I have been with my partner for three years. He is separated. He lived on his own in a flat nearby for a few years and we have been living together for just the last two months or so. He has one 16 year son with his ex. His ex has never accepted their break up but they are on good terms despite that. He has not told his ex we are living together yet.
He only sees his son at her house. So two nights a week at hers, until about 11pm, then usually two nights of the weekend, Friday night (usually till about 1130) and Sunday night and one full day of the weekend he spends at her house. Then Christmas day and other "family days" like Easter he spends with her at her house. Now to begin with I didn't mind too much as I thought its nice for his son, that they do this...but as years have gone by, and nothing has changed (he goes nuts if i suggest spending Christmas with me, or if I ask (as I do frequently) when I might meet his son, I am starting to feel this isn't quite right.

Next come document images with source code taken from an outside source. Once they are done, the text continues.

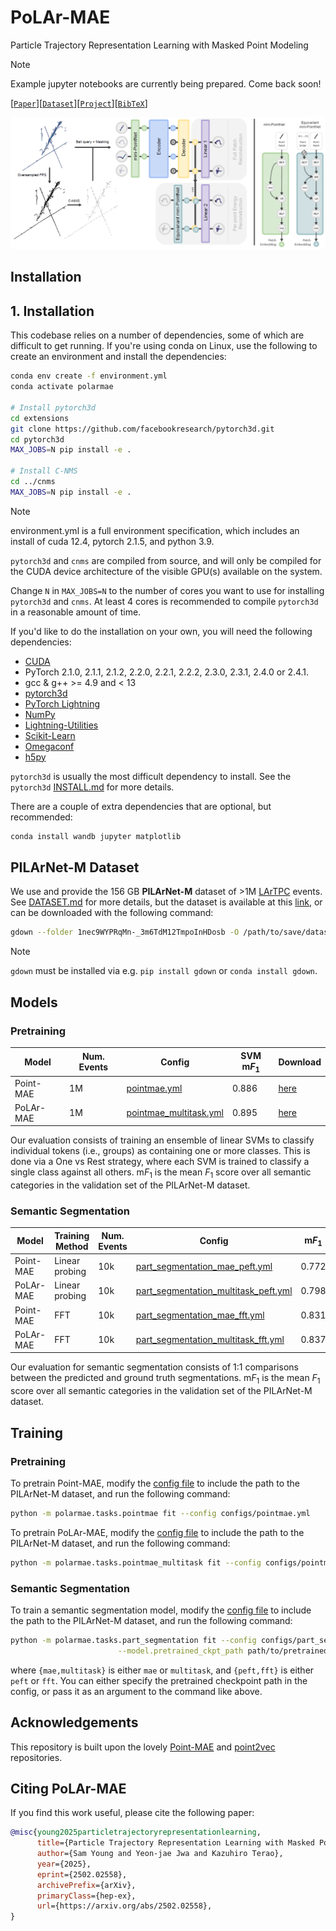 # PoLAr-MAE

Particle Trajectory Representation Learning with Masked Point Modeling

> [!NOTE]
> Example jupyter notebooks are currently being prepared. Come back soon!

[[`Paper`](https://arxiv.org/abs/2502.02558)][[`Dataset`](./DATASET.md)][[`Project`](https://youngsm.com/polarmae)][[`BibTeX`](#citing-polar-mae)]

![arch](images/arch.png)

## Installation

## 1. Installation

This codebase relies on a number of dependencies, some of which are difficult to get running. If you're using conda on Linux, use the following to create an environment and install the dependencies:

```bash
conda env create -f environment.yml
conda activate polarmae

# Install pytorch3d
cd extensions
git clone https://github.com/facebookresearch/pytorch3d.git
cd pytorch3d
MAX_JOBS=N pip install -e .

# Install C-NMS
cd ../cnms
MAX_JOBS=N pip install -e .
```

> [!NOTE]
>environment.yml is a full environment specification, which includes an install of cuda 12.4, pytorch 2.1.5, and python 3.9.
> 
> `pytorch3d` and `cnms` are compiled from source, and will only be compiled for the CUDA device architecture of the visible GPU(s) available on the system.

Change `N` in `MAX_JOBS=N` to the number of cores you want to use for installing `pytorch3d` and `cnms`. At least 4 cores is recommended to compile `pytorch3d` in a reasonable amount of time. 

If you'd like to do the installation on your own, you will need the following dependencies:

- [CUDA](https://docs.nvidia.com/cuda/cuda-installation-guide-linux/index.html#)
- PyTorch 2.1.0, 2.1.1, 2.1.2, 2.2.0, 2.2.1, 2.2.2, 2.3.0, 2.3.1, 2.4.0 or 2.4.1.
- gcc & g++ >= 4.9 and < 13
- [pytorch3d](https://github.com/facebookresearch/pytorch3d)
- [PyTorch Lightning](https://github.com/Lightning-AI/pytorch-lightning)
- [NumPy](https://github.com/numpy/numpy)
- [Lightning-Utilities](https://github.com/Lightning-AI/utilities)
- [Scikit-Learn](https://github.com/scikit-learn/scikit-learn)
- [Omegaconf](https://github.com/omry/omegaconf)
- [h5py](https://github.com/h5py/h5py)

`pytorch3d` is usually the most difficult dependency to install. See the `pytorch3d` [INSTALL.md](https://github.com/facebookresearch/pytorch3d/blob/main/INSTALL.md) for more details.

There are a couple of extra dependencies that are optional, but recommended:

```bash
conda install wandb jupyter matplotlib
```

## PILArNet-M Dataset

We use and provide the 156 GB **PILArNet-M** dataset of >1M [LArTPC](https://www.symmetrymagazine.org/article/october-2012/time-projection-chambers-a-milestone-in-particle-detector-technology?language_content_entity=und) events. See [DATASET.md](DATASET.md) for more details, but the dataset is available at this [link](https://drive.google.com/drive/folders/1nec9WYPRqMn-_3m6TdM12TmpoInHDosb?usp=drive_link), or can be downloaded with the following command:

```bash
gdown --folder 1nec9WYPRqMn-_3m6TdM12TmpoInHDosb -O /path/to/save/dataset
```

> [!NOTE]
> `gdown` must be installed via e.g. `pip install gdown` or `conda install gdown`.


## Models


### Pretraining
| Model | Num. Events |  Config | SVM $\text{m}F_1$ | Download |
|-------|-------------|---------|-------|----------|
| Point-MAE | 1M | [pointmae.yml](https://github.com/DeepLearnPhysics/PoLAr-MAE/blob/main/configs/pointmae.yml) | 0.886 | [here](https://github.com/DeepLearnPhysics/PoLAr-MAE/releases/download/weights/mae_pretrain.ckpt) |
| PoLAr-MAE | 1M | [pointmae_multitask.yml](https://github.com/DeepLearnPhysics/PoLAr-MAE/blob/main/configs/pointmae_multitask.yml) | 0.895 | [here](https://github.com/DeepLearnPhysics/PoLAr-MAE/releases/download/weights/polarmae_pretrain.ckpt) |

Our evaluation consists of training an ensemble of linear SVMs to classify individual tokens (i.e., groups) as containing one or more classes. This is done via a One vs Rest strategy, where each SVM is trained to classify a single class against all others. $\text{m}F_1$ is the mean $F_1$ score over all semantic categories in the validation set of the PILArNet-M dataset.

### Semantic Segmentation

| Model | Training Method | Num. Events |  Config | $\text{m}F_1$ | Download |
|-------|-----------------|-------------|---------|-------|----------|
| Point-MAE | Linear probing | 10k | [part_segmentation_mae_peft.yml](https://github.com/DeepLearnPhysics/PoLAr-MAE/blob/main/configs/part_segmentation_mae_peft.yml) | 0.772 | [here](https://github.com/DeepLearnPhysics/PoLAr-MAE/releases/download/weights/mae_peft_segsem_10k.ckpt) |
| PoLAr-MAE | Linear probing | 10k | [part_segmentation_multitask_peft.yml](https://github.com/DeepLearnPhysics/PoLAr-MAE/blob/main/configs/part_segmentation_multitask_peft.yml) | 0.798 | [here](https://github.com/DeepLearnPhysics/PoLAr-MAE/releases/download/weights/polarmae_peft_segsem_10k.ckpt) |
| Point-MAE | FFT | 10k | [part_segmentation_mae_fft.yml](https://github.com/DeepLearnPhysics/PoLAr-MAE/blob/main/configs/part_segmentation_mae_fft.yml) | 0.831 | [here](https://github.com/DeepLearnPhysics/PoLAr-MAE/releases/download/weights/mae_fft_segsem_10k.ckpt) |
| PoLAr-MAE | FFT | 10k | [part_segmentation_multitask_fft.yml](https://github.com/DeepLearnPhysics/PoLAr-MAE/blob/main/configs/part_segmentation_multitask_fft.yml) | 0.837 | [here](https://github.com/DeepLearnPhysics/PoLAr-MAE/releases/download/weights/polarmae_fft_segsem_10k.ckpt) |

Our evaluation for semantic segmentation consists of 1:1 comparisons between the predicted and ground truth segmentations. $\text{m}F_1$ is the mean $F_1$ score over all semantic categories in the validation set of the PILArNet-M dataset.

## Training

### Pretraining

To pretrain Point-MAE, modify the [config file](https://github.com/DeepLearnPhysics/PoLAr-MAE/blob/main/configs/pointmae.yml) to include the path to the PILArNet-M dataset, and run the following command:

```bash
python -m polarmae.tasks.pointmae fit --config configs/pointmae.yml
```

To pretrain PoLAr-MAE, modify the [config file](https://github.com/DeepLearnPhysics/PoLAr-MAE/blob/main/configs/pointmae_multitask.yml) to include the path to the PILArNet-M dataset, and run the following command:

```bash
python -m polarmae.tasks.pointmae_multitask fit --config configs/pointmae_multitask.yml
```


### Semantic Segmentation

To train a semantic segmentation model, modify the [config file](https://github.com/DeepLearnPhysics/PoLAr-MAE/blob/main/configs/part_segmentation_mae_peft.yml) to include the path to the PILArNet-M dataset, and run the following command:

```bash
python -m polarmae.tasks.part_segmentation fit --config configs/part_segmentation_{mae,multitask}_{peft,fft}.yml \
                        --model.pretrained_ckpt_path path/to/pretrained/checkpoint.ckpt
```

where `{mae,multitask}` is either `mae` or `multitask`, and `{peft,fft}` is either `peft` or `fft`. You can either specify the pretrained checkpoint path in the config, or pass it as an argument to the command like above.


## Acknowledgements

This repository is built upon the lovely [Point-MAE](https://github.com/Pang-Yatian/Point-MAE) and [point2vec](https://github.com/kabouzeid/point2vec) repositories.

## Citing PoLAr-MAE

If you find this work useful, please cite the following paper:

```bibtex
@misc{young2025particletrajectoryrepresentationlearning,
      title={Particle Trajectory Representation Learning with Masked Point Modeling}, 
      author={Sam Young and Yeon-jae Jwa and Kazuhiro Terao},
      year={2025},
      eprint={2502.02558},
      archivePrefix={arXiv},
      primaryClass={hep-ex},
      url={https://arxiv.org/abs/2502.02558}, 
}
```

He is very good at explaining it - so he said for a year or so I could not meet his son as he was going through puberty which is a confusing time. Then after so much nagging he allowed me to meet his son on the basis of a staged "pretend" bumping into them in the street - for just a few minutes literally. Now i am told I still can't meet him properly because he has exams in June. His son is open to meeting me, and when asked about meeting me responded with "i can't do this week, but next week is ok" - that was 6 months ago now and still no meeting.
I think he is just scared to ask his ex or raise the topic.
Three years in, and I feel I don't really have a proper relationship. Family ask me where he is on Christmas day, and friends ask how I get on with his son, and I am starting to feel a bit embarrassed as people have commented that it's not right.
As I say, he gets very angry when I question it - and says i don't understand what its like to have a 16 year old boy, and I am being selfish and I should spend Christmas with my own family.
I would appreciate any comments from anyone who has experienced this sort of thing to know if i am being unreasonable. We have not lived together for long, but its been three years together in a monogamous relationship and I feel something is not quite right. I find myself what sort of "parenting" is really going on at 11pm at his exes house?